You also know how the canonical reason that you hear sounds in space in that the cockpit simulates the sound effects going around you to increase your situational awareness?

I was thinking that, for some reason, you have to go out in a fighter with a damaged cockpit. As you are about to go into your spaceplane, a techie has something like the following to say to you:

"The cockpit interface with your helmet is damaged, we had to pull some of the situational awareness electrical connections to your suit!"

"English woman, what do you mean?"

"When you fly this bird, you won't be able to hear sound in space, at least nothing that doesn't touch the hull of your ship!"

"Hah, I'll deal!"

....

And then, when you fly, as far as sound effects go, you only hear a very very muted clang that reverberates into the cockpit as the guns cycle, or some of the (much more muted) shaking of the ship when you afterburn, or things shaking when something hits the hull of your ship...

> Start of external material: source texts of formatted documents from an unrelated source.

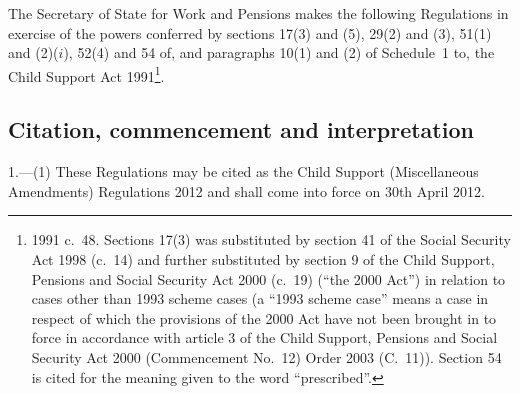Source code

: \documentclass[12pt,a4paper]{article}
\title{\regstitle}
\author{S.I.\ 2012 No.\ 712}
\date{Made
5th March 2012\\
Laid before Parliament
8th March 2012\\
Coming into~force
30th April 2012
}
\begin{document}
\maketitle

\noindent
The Secretary of State for Work and Pensions makes the following Regulations in exercise of the powers conferred by sections 17(3) and (5), 29(2) and (3), 51(1) and (2)($i$), 52(4) and 54 of, and paragraphs 10(1) and (2) of Schedule~1 to, the Child Support Act 1991\footnote{1991 c.~48. Sections 17(3) was substituted by section 41 of the Social Security Act 1998 (c.~14) and further substituted by section 9 of the Child Support, Pensions and Social Security Act 2000 (c.~19) (“the 2000 Act”) in relation to cases other than 1993 scheme cases (a “1993 scheme case” means a case in respect of which the provisions of the 2000 Act have not been brought in to force in accordance with article 3 of the Child Support, Pensions and Social Security Act 2000 (Commencement No.~12) Order 2003 (C.~11)). Section 54 is cited for the meaning given to the word “prescribed”.}. 

{\sloppy

\tableofcontents

}

\bigskip

\setcounter{secnumdepth}{-2}

\subsection[1. Citation, commencement and interpretation]{Citation, commencement and interpretation}

1.---(1)  These Regulations may be cited as the Child Support (Miscellaneous Amendments) Regulations 2012 and shall come into force on 30th April 2012.
\end{document}
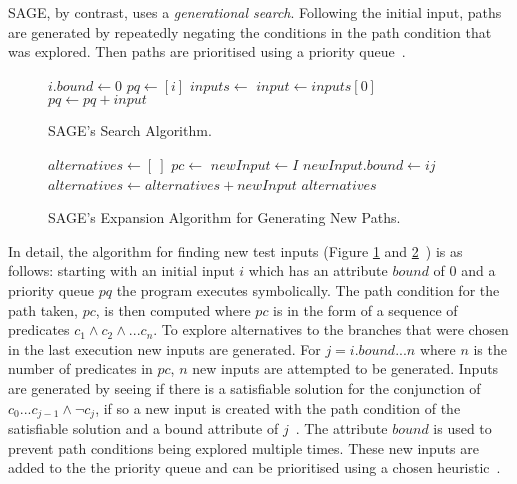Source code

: \documentclass[]{final_report}
\begin{document}
SAGE, by contrast, uses a \textit{generational search}. Following the initial input, paths are generated by repeatedly negating the conditions in the path condition that was explored. Then paths are prioritised using a priority queue~\cite{godefroid2005dart}.

\begin{figure}[t]
\begin{algorithmic}
	\State $i.bound \gets 0$
	\State $pq \gets [i]$
	\State{}
		\State $inputs \gets$ 
			\State $input \gets inputs[0]$
			\State $pq \gets pq + input$
		\EndWhile
	\EndWhile
\EndFunction    
\end{algorithmic}
\caption{\label{fig:sage-search} SAGE's Search Algorithm.}
\end{figure}

\begin{figure}[t]
\begin{algorithmic}
	\State $alternatives \gets [\ ]$
	\State $pc \gets$ 
			\State $newInput \gets I$
			\State $newInput.bound \gets ij$
			\State $alternatives \gets alternatives + newInput$
		\EndIf
	\EndFor
	\State \Return $alternatives$
\EndFunction    
\end{algorithmic}
\caption{\label{fig:sage-compute-new-children} SAGE's Expansion Algorithm for Generating New Paths.}
\end{figure}


In detail, the algorithm for finding new test inputs (Figure \ref{fig:sage-search} and \ref{fig:sage-compute-new-children}~\cite{godefroid2008automated}) is as follows: starting with an initial input $i$ which has an attribute $bound$ of 0 and a priority queue $pq$ the program executes symbolically. The path condition for the path taken, $pc$, is then computed where $pc$ is in the form of a sequence of predicates $c_1 \land c_2 \land ... c_n $. To explore alternatives to the branches that were chosen in the last execution new inputs are generated.  For $j = i.bound ... n$ where $n$ is the number of predicates in $pc$, $n$ new inputs are attempted to be generated. Inputs are generated by seeing if there is a satisfiable solution for the conjunction of $c_0...c_{j-1} \land \lnot{c_j}$, if so a new input is created with the path condition of the satisfiable solution and a bound attribute of $j$~\cite{godefroid2005dart, godefroid2008grammar}. The attribute $bound$ is used to prevent path conditions being explored multiple times. These new inputs are added to the the priority queue and can be prioritised using a chosen heuristic~\cite{cadar2013symbolic}.
\end{document}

That would be an absolutely CRAZY 'theme mission'! What do you all think?

Is this possible with the Saga engine?
 
Yes and no.
You would have to separate all the sound effects that are really in-cockpit (such as lock-on sounds, missile warnings and power distribution sounds) from the ones that are out of cockpit sounds, except maybe the engine wash, afterburner, and collision sounds that are supposed to be on the hull anyway.

The easier way would be that all the sound comes from speakers in the helmet and so everything is broken, which can be simulated VERY easily: Deactivate your speakers :D

Sometimes I have a sound bug in Saga (I think the use of time warp causes it, which may be one of the reasons it is deactivated in the campaign) that causes a similar behavior like you are describing. And it sucks.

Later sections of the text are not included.